***** INPUT RECORDS
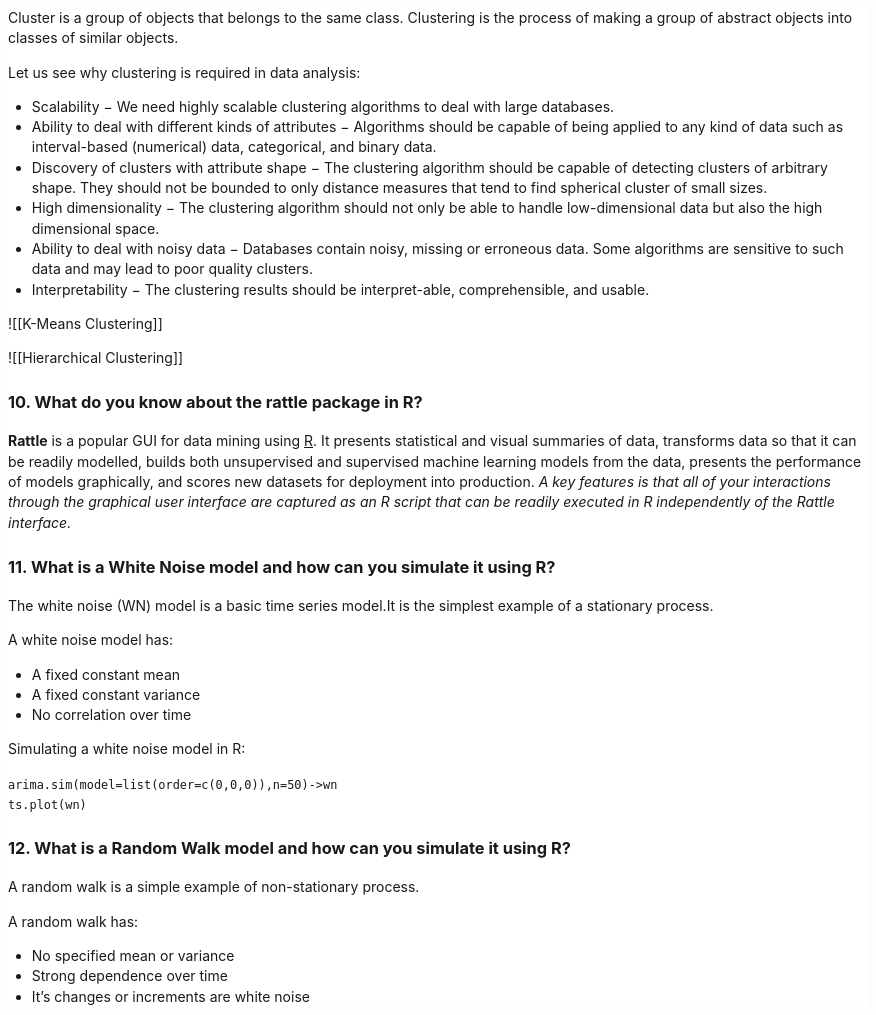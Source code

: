 Cluster is a group of objects that belongs to the same class. Clustering is the process of making a group of abstract objects into classes of similar objects.

Let us see why clustering is required in data analysis:

* Scalability − We need highly scalable clustering algorithms to deal with large databases.
* Ability to deal with different kinds of attributes − Algorithms should be capable of being applied to any kind of data such as interval-based (numerical) data, categorical, and binary data.
* Discovery of clusters with attribute shape − The clustering algorithm should be capable of detecting clusters of arbitrary shape. They should not be bounded to only distance measures that tend to find spherical cluster of small sizes.
* High dimensionality − The clustering algorithm should not only be able to handle low-dimensional data but also the high dimensional space.
* Ability to deal with noisy data − Databases contain noisy, missing or erroneous data. Some algorithms are sensitive to such data and may lead to poor quality clusters.
* Interpretability − The clustering results should be interpret-able, comprehensible, and usable.

![[K-Means Clustering]]

![[Hierarchical Clustering]]

### 10. What do you know about the rattle package in R?

**Rattle** is a popular GUI for data mining using [R](https://www.r-project.org/). It presents statistical and visual summaries of data, transforms data so that it can be readily modelled, builds both unsupervised and supervised machine learning models from the data, presents the performance of models graphically, and scores new datasets for deployment into production. _A key features is that all of your interactions through the graphical user interface are captured as an R script that can be readily executed in R independently of the Rattle interface._

### 11. What is a White Noise model and how can you simulate it using R?

The white noise (WN) model is a basic time series model.It is the simplest example of a stationary process.

A white noise model has:

*   A fixed constant mean
*   A fixed constant variance
*   No correlation over time

Simulating a white noise model in R:

    arima.sim(model=list(order=c(0,0,0)),n=50)->wn
    ts.plot(wn)

### 12. What is a Random Walk model and how can you simulate it using R?

A random walk is a simple example of non-stationary process.

A random walk has:

*   No specified mean or variance
*   Strong dependence over time
*   It’s changes or increments are white noise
**********
#### [EXERCISE INSTRUCTIONS]
Begin at the top of the material above and output each line exactly, stopping after the line that holds "### 10. What". Leave out pictures.

#### [TASK OUTPUT]
Source code

: Cluster is a group of objects that belongs to the same class. Clustering is the process of making a group of abstract objects into classes of similar objects.

Let us see why clustering is required in data analysis:

* Scalability − We need highly scalable clustering algorithms to deal with large databases.
* Ability to deal with different kinds of attributes − Algorithms should be capable of being applied to any kind of data such as interval-based (numerical) data, categorical, and binary data.
* Discovery of clusters with attribute shape − The clustering algorithm should be capable of detecting clusters of arbitrary shape. They should not be bounded to only distance measures that tend to find spherical cluster of small sizes.
* High dimensionality − The clustering algorithm should not only be able to handle low-dimensional data but also the high dimensional space.
* Ability to deal with noisy data − Databases contain noisy, missing or erroneous data. Some algorithms are sensitive to such data and may lead to poor quality clusters.
* Interpretability − The clustering results should be interpret-able, comprehensible, and usable.

![[K-Means Clustering]]

![[Hierarchical Clustering]]

### 10. What do you know about the rattle package in R?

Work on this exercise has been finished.